The first thing you need to do if you’re going to find related content is to tell Lucene what you want to find related content for. The MoreLikeThis class gives you five options: you can either tell it to look at an existing document in the Lucene index or let it try to parse an external resource from a file, an inputstream, a reader or a URL. In Clearspace we actually have a way of getting the Lucene document ID given the Clearspace object type and object ID, the code for our ‘related items’ feature looks something like this:

Query q = buildObjectTypeAndIDQuery(String.valueOf(messageID), JiveConstants.MESSAGE);
Hits hits = searcher.search(q);
...
int docNum = hits.id(0);
MoreLikeThis mlt = new MoreLikeThis(reader);
mlt.setFieldNames(new String[]{IndexField.subject.toString(), IndexField.body.toString(),
                    IndexField.tagID.toString()});
mlt.setMinWordLen(2);
mlt.setBoost(true);
q = mlt.like(docNum);

So in Clearspace we first fetch the Lucene document, construct a MoreLikeThis instance, tell it that we want to match on the subject, body and tag fields and we only want to calculate ‘relatedness’ based on words whose length is two characters or more. That’s the easy part, now it gets interesting.

Given that you already have a Lucene document, the MoreLikeThis instance loops over the field names (fields are kind of like the Lucene equivalent of database columns) that we specified (or all the field names available in the Lucene index if you don’t specify any) and retrieves a term vector for each of the fields in the document we’re analyzing. A term vector is a data structure that holds a list of all the words that were in the field and the number of times each word was used (excluding words that it considers to be ‘stop words’, you can see a list of common stop words here).
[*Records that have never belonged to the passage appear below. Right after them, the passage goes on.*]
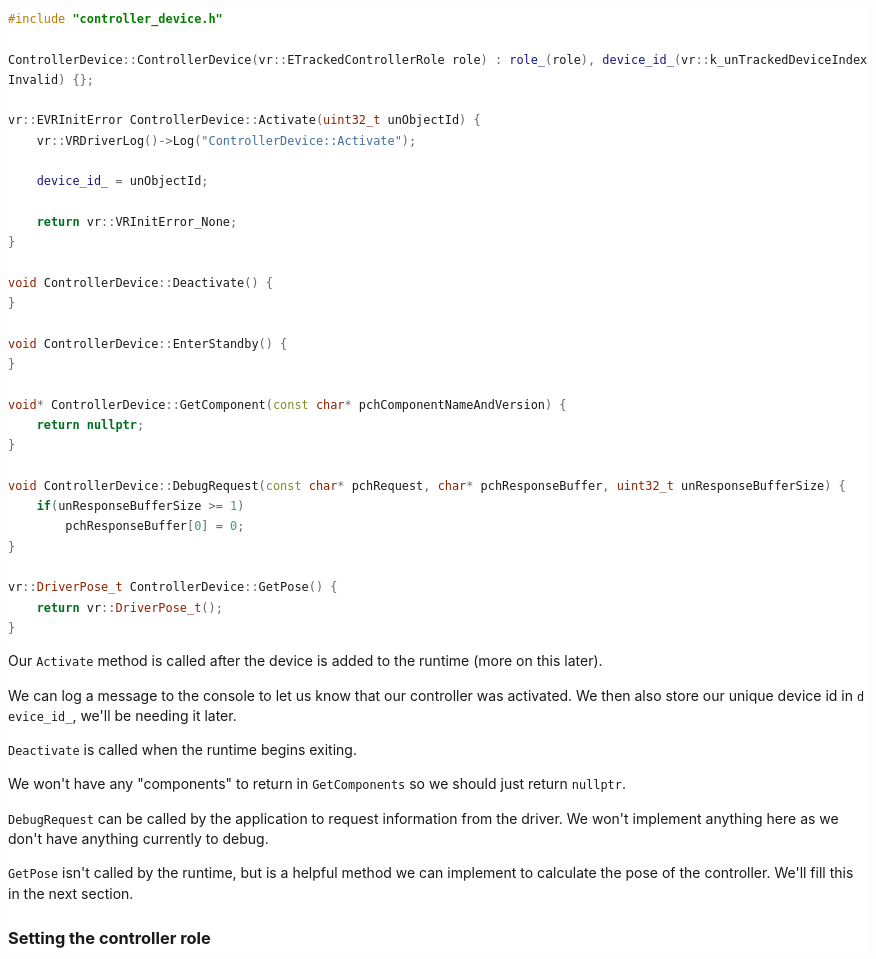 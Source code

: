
 ```cpp
#include "controller_device.h"

ControllerDevice::ControllerDevice(vr::ETrackedControllerRole role) : role_(role), device_id_(vr::k_unTrackedDeviceIndexInvalid) {};

vr::EVRInitError ControllerDevice::Activate(uint32_t unObjectId) {
    vr::VRDriverLog()->Log("ControllerDevice::Activate");
    
    device_id_ = unObjectId;
    
    return vr::VRInitError_None;
}

void ControllerDevice::Deactivate() {
}

void ControllerDevice::EnterStandby() {
}

void* ControllerDevice::GetComponent(const char* pchComponentNameAndVersion) {
    return nullptr;
}

void ControllerDevice::DebugRequest(const char* pchRequest, char* pchResponseBuffer, uint32_t unResponseBufferSize) {
    if(unResponseBufferSize >= 1)
        pchResponseBuffer[0] = 0;
}

vr::DriverPose_t ControllerDevice::GetPose() {
    return vr::DriverPose_t();
}
```

Our `Activate` method is called after the device is added to the runtime (more on this later).

We can log a message to the console to let us know that our controller was activated. We then also store our unique
device id in `device_id_`, we'll be needing it later.

`Deactivate` is called when the runtime begins exiting.

We won't have any "components" to return in `GetComponents` so we should just return `nullptr`.

`DebugRequest` can be called by the application to request information from the driver. We won't implement anything
here as we don't have anything currently to debug.

`GetPose` isn't called by the runtime, but is a helpful method we can implement to calculate the pose of the controller.
We'll
fill this in the next section.

### Setting the controller role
Since I’m sure some of you are tuning out at this point, let’s look at something concrete: assume you’ve created a document that looks like this (by the way, what a thorough wikipedia.org entry!):

Subject: Twinkle Twinkle Little Star
Body: Twinkle Twinkle little star, How I wonder what you are! Up above the world so high, Like a diamond in the sky, Twinkle twinkle little star, How I wonder what you are!

The term vector for the subject would look like this:
terms: twinkle, little, star
termFrequencies: twinkle[2], little[1], star[1]

and for the body:
terms: [above, diamond, high, how, like, little, sky, so, star, twinkle, up, what, wonder, world]
termFrequencies: above[1], diamond[1], high[1], how[2], like[1], little[2], sky[1], so[1], star[2], [twinkle[4], up[1], what[2], wonder[2], world[1]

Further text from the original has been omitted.